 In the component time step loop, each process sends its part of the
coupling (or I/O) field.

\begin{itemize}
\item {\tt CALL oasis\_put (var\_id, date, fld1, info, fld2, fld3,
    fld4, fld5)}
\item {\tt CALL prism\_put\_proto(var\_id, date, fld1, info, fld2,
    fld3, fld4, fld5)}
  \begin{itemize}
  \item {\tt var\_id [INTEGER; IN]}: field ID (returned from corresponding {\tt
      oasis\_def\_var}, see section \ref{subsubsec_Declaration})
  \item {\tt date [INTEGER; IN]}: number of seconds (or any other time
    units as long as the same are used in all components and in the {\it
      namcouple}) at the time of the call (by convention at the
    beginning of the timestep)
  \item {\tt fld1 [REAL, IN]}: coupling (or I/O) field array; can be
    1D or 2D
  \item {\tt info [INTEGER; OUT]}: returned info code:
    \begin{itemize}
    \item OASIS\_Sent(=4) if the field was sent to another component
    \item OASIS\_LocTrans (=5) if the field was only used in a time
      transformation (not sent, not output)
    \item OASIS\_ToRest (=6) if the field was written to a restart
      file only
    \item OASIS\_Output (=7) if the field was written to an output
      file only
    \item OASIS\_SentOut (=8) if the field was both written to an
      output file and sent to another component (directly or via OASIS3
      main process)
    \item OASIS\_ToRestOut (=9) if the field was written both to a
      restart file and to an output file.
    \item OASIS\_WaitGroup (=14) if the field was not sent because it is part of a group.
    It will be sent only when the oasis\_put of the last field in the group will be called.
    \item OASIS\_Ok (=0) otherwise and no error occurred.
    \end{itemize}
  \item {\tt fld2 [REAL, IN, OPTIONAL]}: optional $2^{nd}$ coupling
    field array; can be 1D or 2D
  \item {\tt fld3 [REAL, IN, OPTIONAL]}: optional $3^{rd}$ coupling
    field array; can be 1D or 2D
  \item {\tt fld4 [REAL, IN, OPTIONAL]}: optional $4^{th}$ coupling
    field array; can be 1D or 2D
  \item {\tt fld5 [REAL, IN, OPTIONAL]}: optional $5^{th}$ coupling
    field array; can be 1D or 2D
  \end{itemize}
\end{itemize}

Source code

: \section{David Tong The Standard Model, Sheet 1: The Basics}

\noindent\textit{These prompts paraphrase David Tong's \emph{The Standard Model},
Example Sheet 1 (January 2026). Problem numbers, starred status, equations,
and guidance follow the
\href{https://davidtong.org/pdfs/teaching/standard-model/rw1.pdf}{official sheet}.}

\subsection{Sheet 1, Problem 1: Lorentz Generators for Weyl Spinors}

----------

PROBLEM TO WORK ON -> Quote verbatim the line containing "prompts paraphrase David" and every line after it through the end of the records above.

RESPONSE TO THE TASK ->
\noindent\textit{These prompts paraphrase David Tong's \emph{The Standard Model},
Example Sheet 1 (January 2026). Problem numbers, starred status, equations,
and guidance follow the
\href{https://davidtong.org/pdfs/teaching/standard-model/rw1.pdf}{official sheet}.}

\subsection{Sheet 1, Problem 1: Lorentz Generators for Weyl Spinors}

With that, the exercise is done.